Requirement
Would you retype the listing below exactly as given?
++++ Available records
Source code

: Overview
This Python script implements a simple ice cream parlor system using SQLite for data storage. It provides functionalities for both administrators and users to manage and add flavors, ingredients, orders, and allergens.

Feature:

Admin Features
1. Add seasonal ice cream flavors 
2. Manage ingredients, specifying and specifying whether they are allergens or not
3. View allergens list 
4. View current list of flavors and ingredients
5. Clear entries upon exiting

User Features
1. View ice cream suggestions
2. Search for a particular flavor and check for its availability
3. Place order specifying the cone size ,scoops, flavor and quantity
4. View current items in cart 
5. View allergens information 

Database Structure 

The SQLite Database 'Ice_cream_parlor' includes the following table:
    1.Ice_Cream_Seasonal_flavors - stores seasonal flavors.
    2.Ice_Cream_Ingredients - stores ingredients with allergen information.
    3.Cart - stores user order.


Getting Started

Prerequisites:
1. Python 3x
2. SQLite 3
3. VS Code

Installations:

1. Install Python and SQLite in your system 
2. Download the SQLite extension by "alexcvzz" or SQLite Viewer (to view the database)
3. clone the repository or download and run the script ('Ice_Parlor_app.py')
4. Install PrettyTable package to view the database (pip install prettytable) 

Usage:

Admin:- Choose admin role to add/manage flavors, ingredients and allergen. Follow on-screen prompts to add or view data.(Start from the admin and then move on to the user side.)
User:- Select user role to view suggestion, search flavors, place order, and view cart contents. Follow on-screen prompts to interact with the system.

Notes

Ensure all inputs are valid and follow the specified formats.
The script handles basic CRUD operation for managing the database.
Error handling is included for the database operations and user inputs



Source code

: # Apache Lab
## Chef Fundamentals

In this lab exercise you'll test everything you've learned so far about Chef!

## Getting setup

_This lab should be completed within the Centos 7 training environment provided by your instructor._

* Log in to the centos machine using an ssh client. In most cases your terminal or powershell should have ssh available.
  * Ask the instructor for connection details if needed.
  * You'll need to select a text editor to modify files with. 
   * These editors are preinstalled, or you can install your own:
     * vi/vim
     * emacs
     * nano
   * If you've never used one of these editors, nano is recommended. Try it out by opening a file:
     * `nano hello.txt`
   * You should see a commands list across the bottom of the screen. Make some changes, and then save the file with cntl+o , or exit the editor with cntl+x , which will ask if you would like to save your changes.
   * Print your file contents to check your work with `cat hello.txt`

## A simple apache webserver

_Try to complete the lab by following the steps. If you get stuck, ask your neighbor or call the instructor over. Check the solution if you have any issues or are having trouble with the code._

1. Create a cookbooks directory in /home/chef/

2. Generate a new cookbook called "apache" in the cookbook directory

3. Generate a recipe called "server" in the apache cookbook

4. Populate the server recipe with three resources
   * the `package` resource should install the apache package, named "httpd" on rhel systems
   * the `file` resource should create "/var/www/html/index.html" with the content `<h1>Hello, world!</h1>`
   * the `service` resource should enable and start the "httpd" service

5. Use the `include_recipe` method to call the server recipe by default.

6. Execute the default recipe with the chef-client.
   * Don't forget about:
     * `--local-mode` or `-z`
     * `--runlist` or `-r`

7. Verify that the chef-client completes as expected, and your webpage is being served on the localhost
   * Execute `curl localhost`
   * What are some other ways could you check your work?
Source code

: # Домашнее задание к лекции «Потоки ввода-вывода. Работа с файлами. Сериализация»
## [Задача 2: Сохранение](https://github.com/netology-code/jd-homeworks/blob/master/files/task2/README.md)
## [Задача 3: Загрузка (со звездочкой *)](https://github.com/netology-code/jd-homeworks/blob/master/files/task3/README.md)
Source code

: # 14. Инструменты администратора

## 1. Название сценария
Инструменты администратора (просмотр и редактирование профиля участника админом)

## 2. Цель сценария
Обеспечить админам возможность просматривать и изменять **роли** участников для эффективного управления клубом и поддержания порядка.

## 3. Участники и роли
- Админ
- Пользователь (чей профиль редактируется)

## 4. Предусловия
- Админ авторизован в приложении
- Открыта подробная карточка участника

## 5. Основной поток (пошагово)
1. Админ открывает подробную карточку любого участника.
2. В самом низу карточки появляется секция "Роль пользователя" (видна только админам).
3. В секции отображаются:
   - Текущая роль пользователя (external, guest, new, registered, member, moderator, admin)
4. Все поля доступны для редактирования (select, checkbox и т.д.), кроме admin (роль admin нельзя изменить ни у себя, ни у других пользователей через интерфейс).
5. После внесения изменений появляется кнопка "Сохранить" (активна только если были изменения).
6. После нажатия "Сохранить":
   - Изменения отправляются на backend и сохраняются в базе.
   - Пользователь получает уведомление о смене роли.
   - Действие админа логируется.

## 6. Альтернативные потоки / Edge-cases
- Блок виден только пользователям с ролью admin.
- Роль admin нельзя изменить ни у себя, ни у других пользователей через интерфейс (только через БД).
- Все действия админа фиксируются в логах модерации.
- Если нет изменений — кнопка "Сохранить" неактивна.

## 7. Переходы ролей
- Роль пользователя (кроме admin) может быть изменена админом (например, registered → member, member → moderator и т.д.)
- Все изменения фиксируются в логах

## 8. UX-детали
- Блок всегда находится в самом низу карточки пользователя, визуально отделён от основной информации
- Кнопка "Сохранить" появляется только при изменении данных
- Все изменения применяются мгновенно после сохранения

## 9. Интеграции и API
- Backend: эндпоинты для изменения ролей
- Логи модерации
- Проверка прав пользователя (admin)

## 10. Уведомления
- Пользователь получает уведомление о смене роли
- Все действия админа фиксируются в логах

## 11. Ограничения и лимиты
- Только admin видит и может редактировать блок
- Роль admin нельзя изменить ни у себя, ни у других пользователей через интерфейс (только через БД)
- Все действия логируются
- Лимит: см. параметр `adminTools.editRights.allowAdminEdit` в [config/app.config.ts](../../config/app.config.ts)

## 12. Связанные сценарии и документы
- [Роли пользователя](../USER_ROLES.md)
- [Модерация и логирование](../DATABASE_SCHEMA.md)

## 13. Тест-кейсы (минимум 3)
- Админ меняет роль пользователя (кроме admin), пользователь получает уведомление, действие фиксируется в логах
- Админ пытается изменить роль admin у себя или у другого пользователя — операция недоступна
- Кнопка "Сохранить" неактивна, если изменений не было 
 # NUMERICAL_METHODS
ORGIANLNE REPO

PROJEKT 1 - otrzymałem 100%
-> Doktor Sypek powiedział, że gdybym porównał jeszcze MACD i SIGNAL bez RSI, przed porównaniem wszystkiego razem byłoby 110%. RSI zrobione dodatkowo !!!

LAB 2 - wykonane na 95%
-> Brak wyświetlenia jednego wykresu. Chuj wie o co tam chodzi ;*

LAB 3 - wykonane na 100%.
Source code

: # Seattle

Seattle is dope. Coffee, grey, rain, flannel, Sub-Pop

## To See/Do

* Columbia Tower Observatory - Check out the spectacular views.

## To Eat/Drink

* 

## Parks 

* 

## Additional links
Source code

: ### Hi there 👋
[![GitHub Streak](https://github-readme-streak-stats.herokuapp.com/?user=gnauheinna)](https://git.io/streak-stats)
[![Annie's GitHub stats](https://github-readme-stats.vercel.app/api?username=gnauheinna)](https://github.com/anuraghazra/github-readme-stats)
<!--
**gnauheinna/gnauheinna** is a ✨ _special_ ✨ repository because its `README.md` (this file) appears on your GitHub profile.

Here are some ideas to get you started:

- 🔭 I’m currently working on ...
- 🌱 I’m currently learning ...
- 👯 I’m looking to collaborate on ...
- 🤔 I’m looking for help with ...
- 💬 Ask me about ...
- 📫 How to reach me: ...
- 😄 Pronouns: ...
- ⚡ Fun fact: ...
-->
++++++++
Written answer
Source code

: Overview
This Python script implements a simple ice cream parlor system using SQLite for data storage. It provides functionalities for both administrators and users to manage and add flavors, ingredients, orders, and allergens.

Feature:

Admin Features
1. Add seasonal ice cream flavors 
2. Manage ingredients, specifying and specifying whether they are allergens or not
3. View allergens list 
4. View current list of flavors and ingredients
5. Clear entries upon exiting

User Features
1. View ice cream suggestions
2. Search for a particular flavor and check for its availability
3. Place order specifying the cone size ,scoops, flavor and quantity
4. View current items in cart 
5. View allergens information 

Database Structure 

The SQLite Database 'Ice_cream_parlor' includes the following table:
    1.Ice_Cream_Seasonal_flavors - stores seasonal flavors.
    2.Ice_Cream_Ingredients - stores ingredients with allergen information.
    3.Cart - stores user order.


Getting Started

Prerequisites:
1. Python 3x
2. SQLite 3
3. VS Code

Installations:

1. Install Python and SQLite in your system 
2. Download the SQLite extension by "alexcvzz" or SQLite Viewer (to view the database)
3. clone the repository or download and run the script ('Ice_Parlor_app.py')
4. Install PrettyTable package to view the database (pip install prettytable) 

Usage:

Admin:- Choose admin role to add/manage flavors, ingredients and allergen. Follow on-screen prompts to add or view data.(Start from the admin and then move on to the user side.)
User:- Select user role to view suggestion, search flavors, place order, and view cart contents. Follow on-screen prompts to interact with the system.

Notes

Ensure all inputs are valid and follow the specified formats.
The script handles basic CRUD operation for managing the database.
Error handling is included for the database operations and user inputs



Source code

: # Apache Lab
## Chef Fundamentals

In this lab exercise you'll test everything you've learned so far about Chef!

## Getting setup

_This lab should be completed within the Centos 7 training environment provided by your instructor._

* Log in to the centos machine using an ssh client. In most cases your terminal or powershell should have ssh available.
  * Ask the instructor for connection details if needed.
  * You'll need to select a text editor to modify files with. 
   * These editors are preinstalled, or you can install your own:
     * vi/vim
     * emacs
     * nano
   * If you've never used one of these editors, nano is recommended. Try it out by opening a file:
     * `nano hello.txt`
   * You should see a commands list across the bottom of the screen. Make some changes, and then save the file with cntl+o , or exit the editor with cntl+x , which will ask if you would like to save your changes.
   * Print your file contents to check your work with `cat hello.txt`

## A simple apache webserver

_Try to complete the lab by following the steps. If you get stuck, ask your neighbor or call the instructor over. Check the solution if you have any issues or are having trouble with the code._

1. Create a cookbooks directory in /home/chef/

2. Generate a new cookbook called "apache" in the cookbook directory

3. Generate a recipe called "server" in the apache cookbook

4. Populate the server recipe with three resources
   * the `package` resource should install the apache package, named "httpd" on rhel systems
   * the `file` resource should create "/var/www/html/index.html" with the content `<h1>Hello, world!</h1>`
   * the `service` resource should enable and start the "httpd" service

5. Use the `include_recipe` method to call the server recipe by default.

6. Execute the default recipe with the chef-client.
   * Don't forget about:
     * `--local-mode` or `-z`
     * `--runlist` or `-r`

7. Verify that the chef-client completes as expected, and your webpage is being served on the localhost
   * Execute `curl localhost`
   * What are some other ways could you check your work?
Source code

: # Домашнее задание к лекции «Потоки ввода-вывода. Работа с файлами. Сериализация»
## [Задача 2: Сохранение](https://github.com/netology-code/jd-homeworks/blob/master/files/task2/README.md)
## [Задача 3: Загрузка (со звездочкой *)](https://github.com/netology-code/jd-homeworks/blob/master/files/task3/README.md)
Source code

: # 14. Инструменты администратора

## 1. Название сценария
Инструменты администратора (просмотр и редактирование профиля участника админом)

## 2. Цель сценария
Обеспечить админам возможность просматривать и изменять **роли** участников для эффективного управления клубом и поддержания порядка.

## 3. Участники и роли
- Админ
- Пользователь (чей профиль редактируется)

## 4. Предусловия
- Админ авторизован в приложении
- Открыта подробная карточка участника

## 5. Основной поток (пошагово)
1. Админ открывает подробную карточку любого участника.
2. В самом низу карточки появляется секция "Роль пользователя" (видна только админам).
3. В секции отображаются:
   - Текущая роль пользователя (external, guest, new, registered, member, moderator, admin)
4. Все поля доступны для редактирования (select, checkbox и т.д.), кроме admin (роль admin нельзя изменить ни у себя, ни у других пользователей через интерфейс).
5. После внесения изменений появляется кнопка "Сохранить" (активна только если были изменения).
6. После нажатия "Сохранить":
   - Изменения отправляются на backend и сохраняются в базе.
   - Пользователь получает уведомление о смене роли.
   - Действие админа логируется.

## 6. Альтернативные потоки / Edge-cases
- Блок виден только пользователям с ролью admin.
- Роль admin нельзя изменить ни у себя, ни у других пользователей через интерфейс (только через БД).
- Все действия админа фиксируются в логах модерации.
- Если нет изменений — кнопка "Сохранить" неактивна.

## 7. Переходы ролей
- Роль пользователя (кроме admin) может быть изменена админом (например, registered → member, member → moderator и т.д.)
- Все изменения фиксируются в логах

## 8. UX-детали
- Блок всегда находится в самом низу карточки пользователя, визуально отделён от основной информации
- Кнопка "Сохранить" появляется только при изменении данных
- Все изменения применяются мгновенно после сохранения

## 9. Интеграции и API
- Backend: эндпоинты для изменения ролей
- Логи модерации
- Проверка прав пользователя (admin)

## 10. Уведомления
- Пользователь получает уведомление о смене роли
- Все действия админа фиксируются в логах

## 11. Ограничения и лимиты
- Только admin видит и может редактировать блок
- Роль admin нельзя изменить ни у себя, ни у других пользователей через интерфейс (только через БД)
- Все действия логируются
- Лимит: см. параметр `adminTools.editRights.allowAdminEdit` в [config/app.config.ts](../../config/app.config.ts)

## 12. Связанные сценарии и документы
- [Роли пользователя](../USER_ROLES.md)
- [Модерация и логирование](../DATABASE_SCHEMA.md)

## 13. Тест-кейсы (минимум 3)
- Админ меняет роль пользователя (кроме admin), пользователь получает уведомление, действие фиксируется в логах
- Админ пытается изменить роль admin у себя или у другого пользователя — операция недоступна
- Кнопка "Сохранить" неактивна, если изменений не было 
 # NUMERICAL_METHODS
ORGIANLNE REPO

PROJEKT 1 - otrzymałem 100%
-> Doktor Sypek powiedział, że gdybym porównał jeszcze MACD i SIGNAL bez RSI, przed porównaniem wszystkiego razem byłoby 110%. RSI zrobione dodatkowo !!!

LAB 2 - wykonane na 95%
-> Brak wyświetlenia jednego wykresu. Chuj wie o co tam chodzi ;*

LAB 3 - wykonane na 100%.
Source code

: # Seattle

Seattle is dope. Coffee, grey, rain, flannel, Sub-Pop

## To See/Do

* Columbia Tower Observatory - Check out the spectacular views.

## To Eat/Drink

* 

## Parks 

* 

## Additional links
Source code

: ### Hi there 👋
[![GitHub Streak](https://github-readme-streak-stats.herokuapp.com/?user=gnauheinna)](https://git.io/streak-stats)
[![Annie's GitHub stats](https://github-readme-stats.vercel.app/api?username=gnauheinna)](https://github.com/anuraghazra/github-readme-stats)
<!--
**gnauheinna/gnauheinna** is a ✨ _special_ ✨ repository because its `README.md` (this file) appears on your GitHub profile.

Here are some ideas to get you started:

- 🔭 I’m currently working on ...
- 🌱 I’m currently learning ...
- 👯 I’m looking to collaborate on ...
- 🤔 I’m looking for help with ...
- 💬 Ask me about ...
- 📫 How to reach me: ...
- 😄 Pronouns: ...
- ⚡ Fun fact: ...
-->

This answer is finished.